The thing is, solid state isn’t necessary in a battery using a silicon anode, because silicon isn’t an inordinate fire hazard. Silicon anode developers like Sila Nanotechnologies and Group14 Technologies get roughly the same energy density using a liquid electrolyte as one would with a solid, with more power and at lower cost. That is, the solid state-silicon battery makers are employing an expensive structure for no good reason. They’re adorning themselves with the cachet of solid state, but using an inferior anode material that defeats the purpose of going through the trouble. It’s a kind of Potemkin solid state.

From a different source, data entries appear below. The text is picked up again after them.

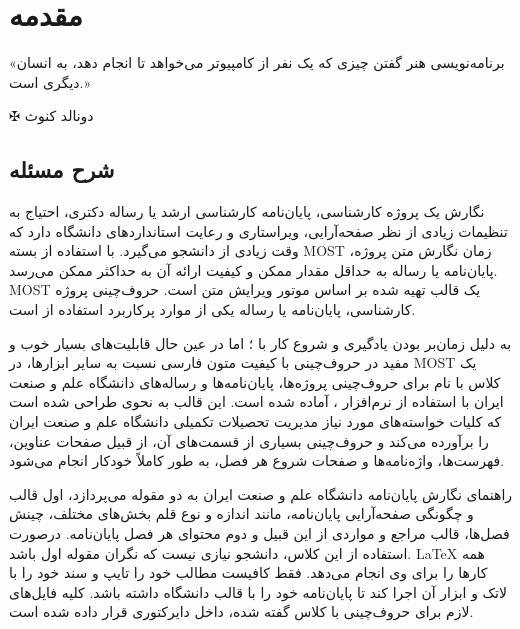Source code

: 
\chapter{مقدمه}\label{chapter1}
\thispagestyle{empty}
\epigraph{
«برنامه‌نویسی هنر گفتن چیزی که یک نفر از کامپیوتر می‌خواهد تا انجام دهد، به انسان دیگری است.»
}
{$ \maltese $ {\large دونالد کنوث}}

\section{شرح مسئله}\label{sec1}

 \begin{comment}
نمونه یک توضیح چند خطی در لاتک. محتویات این محیط در  خروجی پی‌دی‌اف تولید شده توسط لاتک درج نمی‌شود.
مثال‌هایی از نحوه استفاده از فونت‌های مختلف موجود در قالب پایان‌نامه علم صنعت.
پیش نمایش 
{\titlefont{پیش نمایش}}
{\iranic{پیش نمایش}}
\textit{پیش نمایش}
\textbf{پیش نمایش}
{\nastaliq پیش نمایش}
{\yagut پیش نمایش}

\end{comment}
نگارش یک پروژه کارشناسی، پایان‌نامه کارشناسی ارشد یا رساله دکتری،  احتیاج به تنظیمات زیادی از نظر صفحه‌آرایی، ویراستاری و رعایت استاندارد‌های دانشگاه دارد که وقت زیادی از دانشجو می‌گیرد.  با استفاده از بسته 
\gls{MOST}
زمان نگارش متن پروژه، پایان‌نامه یا رساله به حداقل مقدار ممکن و کیفیت ارائه آن به حداکثر ممکن می‌رسد.
\gls{MOST}
یک قالب تهیه شده بر اساس موتور ویرایش متن
\XePersian
است.
 حروف‌چینی پروژه کارشناسی، پایان‌نامه یا رساله یکی از موارد پرکاربرد استفاده از 
 \XePersian
  است. 
 \par
به دلیل زمان‌بر بودن یادگیری و شروع کار با 
\XeTeX؛
  اما در عین حال قابلیت‌های بسیار خوب و مفید در حروف‌چینی با کیفیت متون فارسی نسبت به سایر ابزارها،
 در 
\gls{MOST}
یک کلاس با نام 
 برای حروف‌چینی پروژه‌ها، پایان‌نامه‌ها و رساله‌های دانشگاه علم و صنعت ایران با استفاده از نرم‌افزار 
 \XePersian،
آماده شده است. 
 این قالب به نحوی طراحی شده است که کلیات خواسته‌های مورد نیاز مدیریت تحصیلات تکمیلی دانشگاه علم و صنعت ایران  را برآورده می‌کند و حروف‌چینی بسیاری از قسمت‌های آن، از قبیل صفحات عناوین، فهرست‌ها، واژه‌نامه‌ها و صفحات شروع هر فصل، به طور کاملاً خودکار انجام می‌شود.
 \par
 راهنمای نگارش پایان‌نامه دانشگاه علم و صنعت ایران به دو مقوله می‌پردازد، اول قالب و چگونگی صفحه‌آرایی پایان‌نامه، مانند اندازه و نوع قلم بخش‌های مختلف، چینش فصل‌ها، قالب مراجع و مواردی از این قبیل و دوم محتوای هر فصل پایان‌نامه. 
 درصورت استفاده از این کلاس، دانشجو  نیازی نیست که نگران مقوله اول باشد. 
 \LaTeX
  همه کارها را برای وی انجام می‌دهد. فقط کافیست مطالب خود را تایپ و سند خود را با لاتک و ابزار آن اجرا کند تا پایان‌نامه خود را با قالب دانشگاه داشته باشد.
 کلیه فایل‌های لازم برای حروف‌چینی با کلاس گفته شده، داخل دایرکتوری
 \href{https://github.com/m-zakeri/ZMOST/tree/master/latex}{}
 قرار داده شده است.  
 
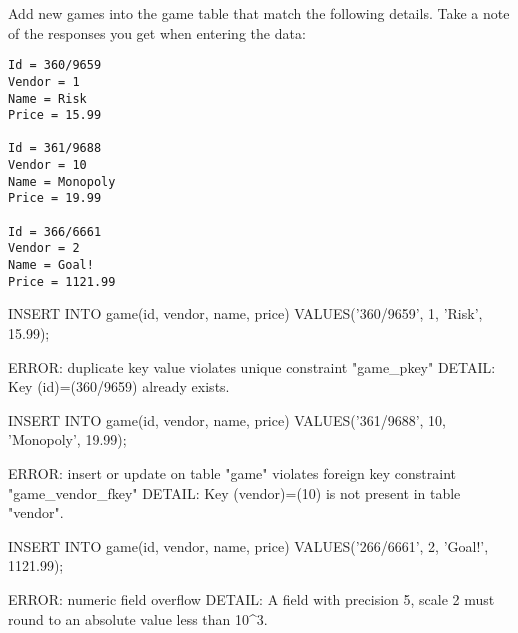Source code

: Add new games into the game table that match the following details. Take a note of the responses you get when entering the data:
\begin{verbatim}
Id = 360/9659
Vendor = 1
Name = Risk
Price = 15.99

Id = 361/9688
Vendor = 10
Name = Monopoly
Price = 19.99

Id = 366/6661
Vendor = 2
Name = Goal!
Price = 1121.99
\end{verbatim}

\begin{sql}
INSERT INTO game(id, vendor, name, price)
VALUES('360/9659', 1, 'Risk', 15.99);
\end{sql}
\begin{pseudo}
ERROR:  duplicate key value violates unique constraint "game_pkey"
DETAIL:  Key (id)=(360/9659) already exists.
\end{pseudo}
\begin{sql}
INSERT INTO game(id, vendor, name, price)
VALUES('361/9688', 10, 'Monopoly', 19.99);
\end{sql}
\begin{pseudo}
ERROR:  insert or update on table "game" violates foreign key constraint "game_vendor_fkey"
DETAIL:  Key (vendor)=(10) is not present in table "vendor".
\end{pseudo}
\begin{sql}
INSERT INTO game(id, vendor, name, price)
VALUES('266/6661', 2, 'Goal!', 1121.99);
\end{sql}
\begin{pseudo}
ERROR:  numeric field overflow
DETAIL:  A field with precision 5, scale 2 must round to an absolute value less than 10^3.
\end{pseudo}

A small number of companies, including SES and QuantumScape, are attempting to go the lithium-metal route while shelving the hope of pure solid state. SES, a Massachusetts startup we have profiled, appears to be ahead of the pack. Last month, the company announced that it had reached the B-sample stage of validation with South Korea’s Hyundai Motor, and was on track to be in a commercial EV in 2025 or 2026. San Jose, Calif.-based QuantumScape says it has entered the earlier A-sample qualifications with a major automaker but hasn’t revealed which one.

A Practical View

Rory McNulty, a next-gen battery analyst at Benchmark Mineral Intelligence, a battery metals research firm, said it’s crucial to remember that lithium is hard to work with. Few companies produce lithium-metal foil at the size and quality required for EV batteries. So, he said, a lot of companies have gone to silicon as a way to start developing a solid-state battery, with the aim of moving on to lithium metal later, once they know what they are doing.

Arguably, one of these is WeLion. In April, China’s Nio plans to release an EV using WeLion’s solid state-silicon battery. WeLion claims the battery will deliver specific energy density of 360 Wh/kg, much better than the 240 Wh/kg achieved by conventional lithium ion, and will power the Nio around 390 miles on a charge, calculated using the U.S. mileage standard.

You could get similar performance from a silicon anode using conventional liquid electrolyte. But McNulty said WeLion’s advance is “important because they’re getting their first solid electrolytes out, and they can test and optimize their electrolyte system.”

What he says makes sense if these companies are teeing themselves up to tackle lithium metal next. But Toyota and others aren’t talking about solid state, or lithium metal, this way. They are suggesting that they are already poised to reach the pinnacle of battery technology. They aren’t.